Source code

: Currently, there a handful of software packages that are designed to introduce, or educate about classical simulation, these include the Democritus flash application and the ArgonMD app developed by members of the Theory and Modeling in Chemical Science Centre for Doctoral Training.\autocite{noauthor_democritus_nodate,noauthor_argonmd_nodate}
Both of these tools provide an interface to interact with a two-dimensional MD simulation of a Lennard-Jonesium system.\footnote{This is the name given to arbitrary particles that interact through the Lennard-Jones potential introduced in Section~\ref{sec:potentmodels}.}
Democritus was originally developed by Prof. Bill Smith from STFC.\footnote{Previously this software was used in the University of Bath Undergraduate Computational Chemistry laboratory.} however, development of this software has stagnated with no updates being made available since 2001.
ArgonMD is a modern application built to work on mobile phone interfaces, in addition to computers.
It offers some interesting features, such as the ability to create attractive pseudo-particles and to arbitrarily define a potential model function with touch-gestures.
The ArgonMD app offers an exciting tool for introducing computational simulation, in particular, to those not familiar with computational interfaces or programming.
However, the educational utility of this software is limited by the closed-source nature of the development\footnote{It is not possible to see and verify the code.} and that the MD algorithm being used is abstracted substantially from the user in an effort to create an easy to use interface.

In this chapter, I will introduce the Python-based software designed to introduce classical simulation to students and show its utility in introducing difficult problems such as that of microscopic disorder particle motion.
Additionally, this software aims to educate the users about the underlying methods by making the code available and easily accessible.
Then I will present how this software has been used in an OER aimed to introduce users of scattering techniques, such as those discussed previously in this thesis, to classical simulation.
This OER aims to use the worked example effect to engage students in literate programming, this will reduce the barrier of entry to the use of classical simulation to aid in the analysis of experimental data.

Work request:
Return only the lines of the records in which the string "ArgonMD" appears.

Answer to the exercise:
: Currently, there a handful of software packages that are designed to introduce, or educate about classical simulation, these include the Democritus flash application and the ArgonMD app developed by members of the Theory and Modeling in Chemical Science Centre for Doctoral Training.\autocite{noauthor_democritus_nodate,noauthor_argonmd_nodate}
ArgonMD is a modern application built to work on mobile phone interfaces, in addition to computers.
The ArgonMD app offers an exciting tool for introducing computational simulation, in particular, to those not familiar with computational interfaces or programming.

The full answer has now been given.